--- RECORDS SHOWN Enclosed Below ---

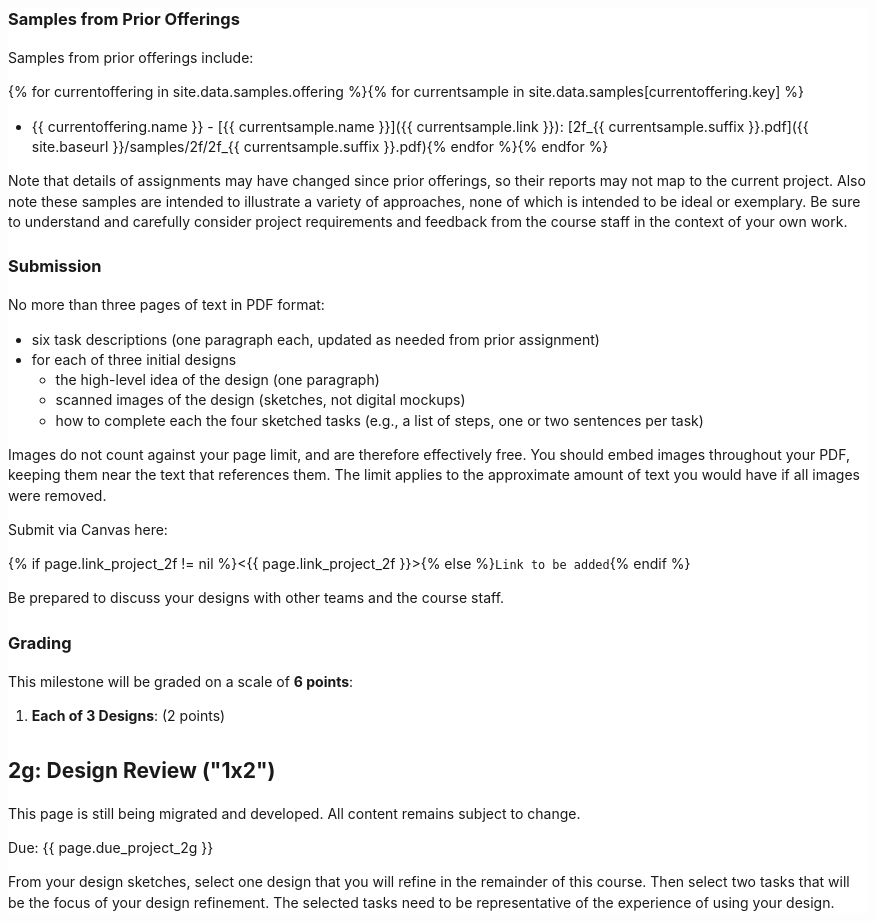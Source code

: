 ### Samples from Prior Offerings

Samples from prior offerings include:

{% for currentoffering in site.data.samples.offering %}{% for currentsample in site.data.samples[currentoffering.key] %}
  -  {{ currentoffering.name }} - [{{ currentsample.name }}]({{ currentsample.link }}): [2f_{{ currentsample.suffix }}.pdf]({{ site.baseurl }}/samples/2f/2f_{{ currentsample.suffix }}.pdf){% endfor %}{% endfor %}

Note that details of assignments may have changed since prior offerings, so their reports may not map to the current project.
Also note these samples are intended to illustrate a variety of approaches, none of which is intended to be ideal or exemplary.
Be sure to understand and carefully consider project requirements and feedback from the course staff in the context of your own work.

### Submission

No more than three pages of text in PDF format:

 - six task descriptions (one paragraph each, updated as needed from prior assignment)
 - for each of three initial designs
   - the high-level idea of the design (one paragraph)
   - scanned images of the design (sketches, not digital mockups)
   - how to complete each the four sketched tasks (e.g., a list of steps, one or two sentences per task)

Images do not count against your page limit, and are therefore effectively free. 
You should embed images throughout your PDF, keeping them near the text that references them.
The limit applies to the approximate amount of text you would have if all images were removed.

Submit via Canvas here: 

{% if page.link_project_2f != nil %}<{{ page.link_project_2f }}>{% else %}`Link to be added`{% endif %}

Be prepared to discuss your designs with other teams and the course staff.

### Grading

This milestone will be graded on a scale of __6 points__:

1. __Each of 3 Designs__: (2 points)

<a name="design_review"></a>

## 2g: Design Review ("1x2")

<div class="alert alert-danger" markdown="1">
This page is still being migrated and developed. All content remains subject to change.
</div>

Due: {{ page.due_project_2g }}

From your design sketches, select one design that you will refine in the remainder of this course. 
Then select two tasks that will be the focus of your design refinement. 
The selected tasks need to be representative of the experience of using your design.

--- End of Enclosed RECORDS SHOWN ---

**WHAT IS EXPECTED:** Every line from the first line of the entries above through the line with "Note that details" must be repeated exactly, and pictures must not be.

**EXPECTED ANSWER:**
Source code

: ### Samples from Prior Offerings

Samples from prior offerings include:

{% for currentoffering in site.data.samples.offering %}{% for currentsample in site.data.samples[currentoffering.key] %}
  -  {{ currentoffering.name }} - [{{ currentsample.name }}]({{ currentsample.link }}): [2f_{{ currentsample.suffix }}.pdf]({{ site.baseurl }}/samples/2f/2f_{{ currentsample.suffix }}.pdf){% endfor %}{% endfor %}

Note that details of assignments may have changed since prior offerings, so their reports may not map to the current project.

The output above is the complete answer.